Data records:

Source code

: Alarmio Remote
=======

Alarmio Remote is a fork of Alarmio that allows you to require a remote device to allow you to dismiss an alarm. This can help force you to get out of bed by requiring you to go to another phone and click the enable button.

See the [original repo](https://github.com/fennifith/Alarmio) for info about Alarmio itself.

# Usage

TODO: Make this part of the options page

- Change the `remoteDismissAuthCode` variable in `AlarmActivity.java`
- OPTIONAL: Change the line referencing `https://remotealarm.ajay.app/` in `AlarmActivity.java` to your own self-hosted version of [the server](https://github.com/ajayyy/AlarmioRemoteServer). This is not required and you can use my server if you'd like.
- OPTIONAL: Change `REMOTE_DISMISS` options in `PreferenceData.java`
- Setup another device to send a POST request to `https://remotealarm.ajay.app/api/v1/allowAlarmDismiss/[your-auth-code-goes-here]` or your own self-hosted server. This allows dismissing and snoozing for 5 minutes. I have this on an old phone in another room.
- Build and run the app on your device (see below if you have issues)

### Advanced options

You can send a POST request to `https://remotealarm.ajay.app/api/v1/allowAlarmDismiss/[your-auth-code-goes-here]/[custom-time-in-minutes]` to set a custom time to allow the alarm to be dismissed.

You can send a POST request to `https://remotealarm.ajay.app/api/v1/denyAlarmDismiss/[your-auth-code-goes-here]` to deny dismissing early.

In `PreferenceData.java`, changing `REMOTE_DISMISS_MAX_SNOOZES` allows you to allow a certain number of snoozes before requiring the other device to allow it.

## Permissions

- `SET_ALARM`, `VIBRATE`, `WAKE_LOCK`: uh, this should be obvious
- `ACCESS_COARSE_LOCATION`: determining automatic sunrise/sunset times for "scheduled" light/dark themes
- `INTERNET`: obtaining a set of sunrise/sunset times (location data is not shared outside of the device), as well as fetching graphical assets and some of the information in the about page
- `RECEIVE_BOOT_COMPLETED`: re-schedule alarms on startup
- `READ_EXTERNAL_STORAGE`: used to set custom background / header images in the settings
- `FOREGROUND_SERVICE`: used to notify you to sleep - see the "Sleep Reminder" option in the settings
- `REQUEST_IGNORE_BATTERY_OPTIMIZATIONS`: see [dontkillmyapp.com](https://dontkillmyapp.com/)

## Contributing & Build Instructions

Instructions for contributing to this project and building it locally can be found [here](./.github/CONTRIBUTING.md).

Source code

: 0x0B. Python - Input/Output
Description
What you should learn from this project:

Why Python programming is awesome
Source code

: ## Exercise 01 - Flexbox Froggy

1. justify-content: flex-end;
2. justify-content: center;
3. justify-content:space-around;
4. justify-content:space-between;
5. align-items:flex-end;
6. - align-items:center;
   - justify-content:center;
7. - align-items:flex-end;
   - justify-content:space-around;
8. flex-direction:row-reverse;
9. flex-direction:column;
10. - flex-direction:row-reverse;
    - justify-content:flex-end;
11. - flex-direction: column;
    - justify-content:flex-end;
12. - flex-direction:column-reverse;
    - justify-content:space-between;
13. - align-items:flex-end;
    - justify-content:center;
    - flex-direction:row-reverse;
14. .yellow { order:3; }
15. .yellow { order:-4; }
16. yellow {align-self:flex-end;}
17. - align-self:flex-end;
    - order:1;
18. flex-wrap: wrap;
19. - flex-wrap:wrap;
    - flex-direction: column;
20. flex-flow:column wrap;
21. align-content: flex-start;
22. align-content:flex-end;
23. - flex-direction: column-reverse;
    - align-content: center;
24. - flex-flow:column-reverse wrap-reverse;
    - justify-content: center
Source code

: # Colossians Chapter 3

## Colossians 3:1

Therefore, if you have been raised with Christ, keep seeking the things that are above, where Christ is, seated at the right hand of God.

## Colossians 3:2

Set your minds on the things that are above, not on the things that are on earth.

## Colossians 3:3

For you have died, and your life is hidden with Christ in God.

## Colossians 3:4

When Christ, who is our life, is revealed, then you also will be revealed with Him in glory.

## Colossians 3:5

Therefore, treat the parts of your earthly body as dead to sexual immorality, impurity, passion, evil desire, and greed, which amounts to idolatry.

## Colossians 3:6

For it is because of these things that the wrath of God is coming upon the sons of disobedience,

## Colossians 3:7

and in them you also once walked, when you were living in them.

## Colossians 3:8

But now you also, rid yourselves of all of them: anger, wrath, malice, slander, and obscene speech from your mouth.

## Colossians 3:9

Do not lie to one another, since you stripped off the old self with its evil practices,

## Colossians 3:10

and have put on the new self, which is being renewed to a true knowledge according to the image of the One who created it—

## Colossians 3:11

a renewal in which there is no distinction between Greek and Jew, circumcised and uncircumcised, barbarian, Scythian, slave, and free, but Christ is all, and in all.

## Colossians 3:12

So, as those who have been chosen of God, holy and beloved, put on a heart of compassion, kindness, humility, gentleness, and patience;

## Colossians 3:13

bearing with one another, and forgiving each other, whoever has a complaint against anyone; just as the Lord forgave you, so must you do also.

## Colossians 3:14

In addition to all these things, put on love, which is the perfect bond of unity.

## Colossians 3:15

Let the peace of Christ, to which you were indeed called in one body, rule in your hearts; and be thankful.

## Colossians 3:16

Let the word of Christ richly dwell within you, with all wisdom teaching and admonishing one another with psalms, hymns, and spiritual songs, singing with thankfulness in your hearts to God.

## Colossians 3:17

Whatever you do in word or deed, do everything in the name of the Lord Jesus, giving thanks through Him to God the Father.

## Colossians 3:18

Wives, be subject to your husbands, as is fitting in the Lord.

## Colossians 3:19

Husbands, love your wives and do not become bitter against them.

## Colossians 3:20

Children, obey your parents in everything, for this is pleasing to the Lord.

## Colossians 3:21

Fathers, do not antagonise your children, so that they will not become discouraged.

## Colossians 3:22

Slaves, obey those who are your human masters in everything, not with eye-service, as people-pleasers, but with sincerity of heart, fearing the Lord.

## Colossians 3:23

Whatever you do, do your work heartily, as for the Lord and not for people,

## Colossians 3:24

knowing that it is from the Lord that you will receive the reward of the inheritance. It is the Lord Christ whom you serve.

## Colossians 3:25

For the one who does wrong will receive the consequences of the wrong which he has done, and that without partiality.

- **What to do**
Please return the lines above that run from the line containing "## Colossians 3:9" to the line containing "## Colossians 3:15", inclusive, exactly and with no other lines.

- **Exercise output**
## Colossians 3:9

Do not lie to one another, since you stripped off the old self with its evil practices,

## Colossians 3:10

and have put on the new self, which is being renewed to a true knowledge according to the image of the One who created it—

## Colossians 3:11

a renewal in which there is no distinction between Greek and Jew, circumcised and uncircumcised, barbarian, Scythian, slave, and free, but Christ is all, and in all.

## Colossians 3:12

So, as those who have been chosen of God, holy and beloved, put on a heart of compassion, kindness, humility, gentleness, and patience;

## Colossians 3:13

bearing with one another, and forgiving each other, whoever has a complaint against anyone; just as the Lord forgave you, so must you do also.

## Colossians 3:14

In addition to all these things, put on love, which is the perfect bond of unity.

## Colossians 3:15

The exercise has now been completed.